_DIRECTIONS_
Below are some entries; report how many of their lines contain the word "basis", giving nothing besides the number.

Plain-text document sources
• • • • • • •

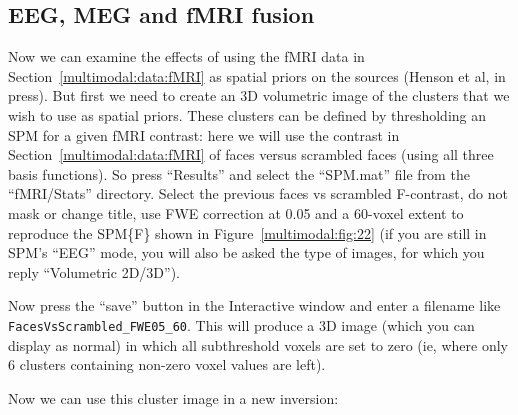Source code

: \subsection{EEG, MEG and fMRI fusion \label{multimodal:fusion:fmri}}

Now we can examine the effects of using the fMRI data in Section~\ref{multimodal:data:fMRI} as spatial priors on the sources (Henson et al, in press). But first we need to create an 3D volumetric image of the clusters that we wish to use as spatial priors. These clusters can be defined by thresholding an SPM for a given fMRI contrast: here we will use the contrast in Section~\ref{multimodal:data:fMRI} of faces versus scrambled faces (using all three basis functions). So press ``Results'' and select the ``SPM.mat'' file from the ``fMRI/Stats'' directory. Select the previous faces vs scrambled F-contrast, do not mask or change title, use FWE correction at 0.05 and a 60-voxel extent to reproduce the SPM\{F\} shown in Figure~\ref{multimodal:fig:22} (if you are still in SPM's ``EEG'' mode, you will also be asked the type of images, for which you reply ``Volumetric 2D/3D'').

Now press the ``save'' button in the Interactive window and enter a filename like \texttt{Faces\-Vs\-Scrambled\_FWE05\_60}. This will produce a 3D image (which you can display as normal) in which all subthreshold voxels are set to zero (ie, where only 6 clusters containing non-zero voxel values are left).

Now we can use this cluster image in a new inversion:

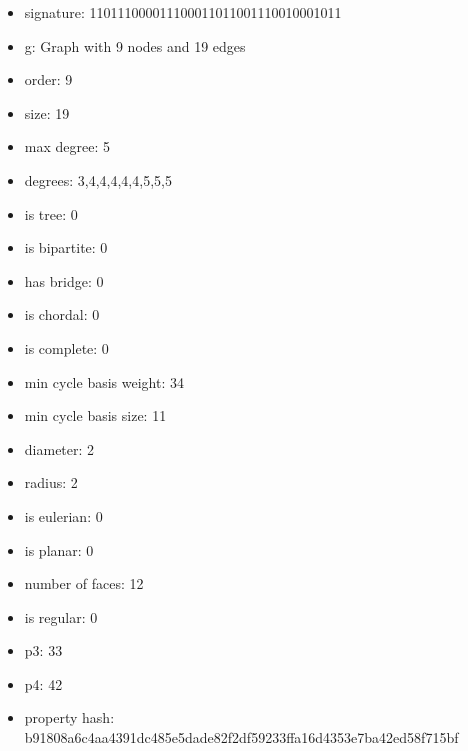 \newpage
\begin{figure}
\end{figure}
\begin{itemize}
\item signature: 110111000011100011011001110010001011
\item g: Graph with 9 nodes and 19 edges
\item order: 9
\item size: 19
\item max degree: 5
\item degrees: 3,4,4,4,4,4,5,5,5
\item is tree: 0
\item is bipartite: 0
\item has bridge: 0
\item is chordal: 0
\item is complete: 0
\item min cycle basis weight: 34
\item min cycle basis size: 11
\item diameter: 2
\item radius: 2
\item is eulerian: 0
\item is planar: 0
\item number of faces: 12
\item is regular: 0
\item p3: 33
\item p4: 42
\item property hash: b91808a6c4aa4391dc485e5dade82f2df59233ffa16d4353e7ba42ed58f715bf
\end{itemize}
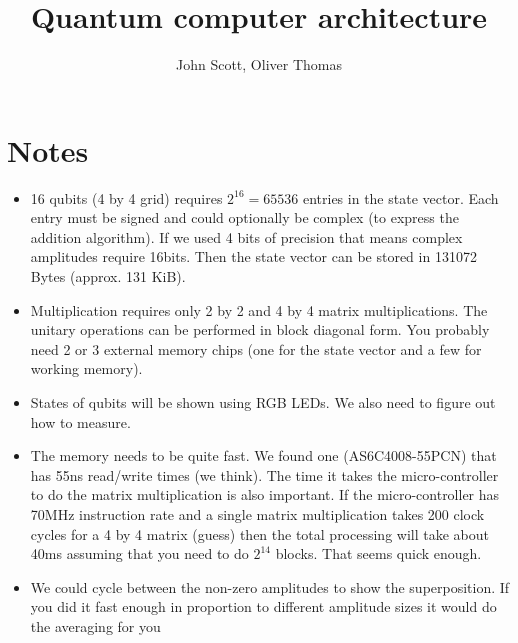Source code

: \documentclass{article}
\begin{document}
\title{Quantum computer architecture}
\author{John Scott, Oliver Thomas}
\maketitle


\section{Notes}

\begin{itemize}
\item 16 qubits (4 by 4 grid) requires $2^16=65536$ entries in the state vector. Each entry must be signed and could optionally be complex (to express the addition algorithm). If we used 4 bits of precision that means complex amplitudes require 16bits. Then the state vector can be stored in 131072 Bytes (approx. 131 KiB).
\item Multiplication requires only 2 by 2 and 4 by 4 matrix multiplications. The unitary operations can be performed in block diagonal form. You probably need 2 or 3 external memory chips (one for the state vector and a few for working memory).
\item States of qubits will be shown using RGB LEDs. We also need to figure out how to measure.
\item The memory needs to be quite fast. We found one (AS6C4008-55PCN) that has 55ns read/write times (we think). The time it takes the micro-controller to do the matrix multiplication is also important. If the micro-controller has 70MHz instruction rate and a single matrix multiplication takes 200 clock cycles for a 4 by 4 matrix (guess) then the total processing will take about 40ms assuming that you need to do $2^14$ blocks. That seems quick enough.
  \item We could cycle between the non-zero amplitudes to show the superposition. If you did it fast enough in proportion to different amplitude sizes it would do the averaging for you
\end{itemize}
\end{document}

• • • • • • •

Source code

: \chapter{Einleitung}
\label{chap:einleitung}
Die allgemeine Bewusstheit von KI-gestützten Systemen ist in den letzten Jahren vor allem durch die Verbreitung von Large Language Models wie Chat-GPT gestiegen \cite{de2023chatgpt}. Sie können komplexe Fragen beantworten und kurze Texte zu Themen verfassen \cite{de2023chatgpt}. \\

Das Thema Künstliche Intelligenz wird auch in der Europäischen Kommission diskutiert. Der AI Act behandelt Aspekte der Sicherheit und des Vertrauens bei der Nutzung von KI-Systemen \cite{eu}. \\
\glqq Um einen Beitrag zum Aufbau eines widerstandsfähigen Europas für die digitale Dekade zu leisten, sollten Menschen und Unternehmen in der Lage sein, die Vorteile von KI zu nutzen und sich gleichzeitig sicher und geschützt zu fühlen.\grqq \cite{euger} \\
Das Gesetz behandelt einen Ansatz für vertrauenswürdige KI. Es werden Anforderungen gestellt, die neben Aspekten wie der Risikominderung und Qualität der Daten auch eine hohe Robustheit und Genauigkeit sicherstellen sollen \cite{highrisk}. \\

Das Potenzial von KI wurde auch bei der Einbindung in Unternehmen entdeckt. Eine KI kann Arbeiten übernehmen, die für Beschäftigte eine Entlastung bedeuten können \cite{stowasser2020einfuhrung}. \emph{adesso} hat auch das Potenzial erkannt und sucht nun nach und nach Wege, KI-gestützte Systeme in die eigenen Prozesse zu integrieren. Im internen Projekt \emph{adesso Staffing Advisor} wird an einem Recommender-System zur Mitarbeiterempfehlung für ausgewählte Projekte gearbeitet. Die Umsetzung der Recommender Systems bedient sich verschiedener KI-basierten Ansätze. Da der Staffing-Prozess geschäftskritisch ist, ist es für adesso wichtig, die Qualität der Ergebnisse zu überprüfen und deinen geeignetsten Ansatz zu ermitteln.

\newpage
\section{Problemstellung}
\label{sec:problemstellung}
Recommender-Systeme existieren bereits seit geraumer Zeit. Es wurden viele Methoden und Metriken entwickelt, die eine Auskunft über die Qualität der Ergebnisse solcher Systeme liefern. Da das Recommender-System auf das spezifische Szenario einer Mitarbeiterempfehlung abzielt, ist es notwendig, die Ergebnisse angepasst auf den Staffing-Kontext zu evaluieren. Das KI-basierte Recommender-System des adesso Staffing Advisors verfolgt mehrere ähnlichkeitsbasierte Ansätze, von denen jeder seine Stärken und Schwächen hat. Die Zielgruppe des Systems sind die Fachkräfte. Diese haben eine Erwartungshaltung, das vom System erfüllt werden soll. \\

• • • • • • •

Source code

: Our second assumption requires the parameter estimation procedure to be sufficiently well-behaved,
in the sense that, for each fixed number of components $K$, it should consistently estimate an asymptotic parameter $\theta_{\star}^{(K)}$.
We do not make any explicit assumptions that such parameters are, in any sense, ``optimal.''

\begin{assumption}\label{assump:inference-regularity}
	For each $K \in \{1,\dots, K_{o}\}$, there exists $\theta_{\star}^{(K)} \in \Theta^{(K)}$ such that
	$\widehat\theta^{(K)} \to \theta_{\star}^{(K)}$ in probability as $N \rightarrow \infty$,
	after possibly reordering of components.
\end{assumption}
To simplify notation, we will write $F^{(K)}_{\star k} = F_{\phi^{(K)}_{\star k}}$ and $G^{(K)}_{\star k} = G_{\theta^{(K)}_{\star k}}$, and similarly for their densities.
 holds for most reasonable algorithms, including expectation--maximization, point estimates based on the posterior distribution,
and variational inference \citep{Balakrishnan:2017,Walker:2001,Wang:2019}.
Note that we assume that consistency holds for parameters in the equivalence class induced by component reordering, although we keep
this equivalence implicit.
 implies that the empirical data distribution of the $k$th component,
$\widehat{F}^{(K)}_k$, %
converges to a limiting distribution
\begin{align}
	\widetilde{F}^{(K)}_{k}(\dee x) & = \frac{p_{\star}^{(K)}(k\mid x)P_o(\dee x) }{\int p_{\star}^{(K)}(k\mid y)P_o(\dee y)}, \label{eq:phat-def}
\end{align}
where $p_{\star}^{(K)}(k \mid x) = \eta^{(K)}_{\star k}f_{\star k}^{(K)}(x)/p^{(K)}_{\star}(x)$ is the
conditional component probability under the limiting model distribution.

• • • • • • •

_RESPONSE_
3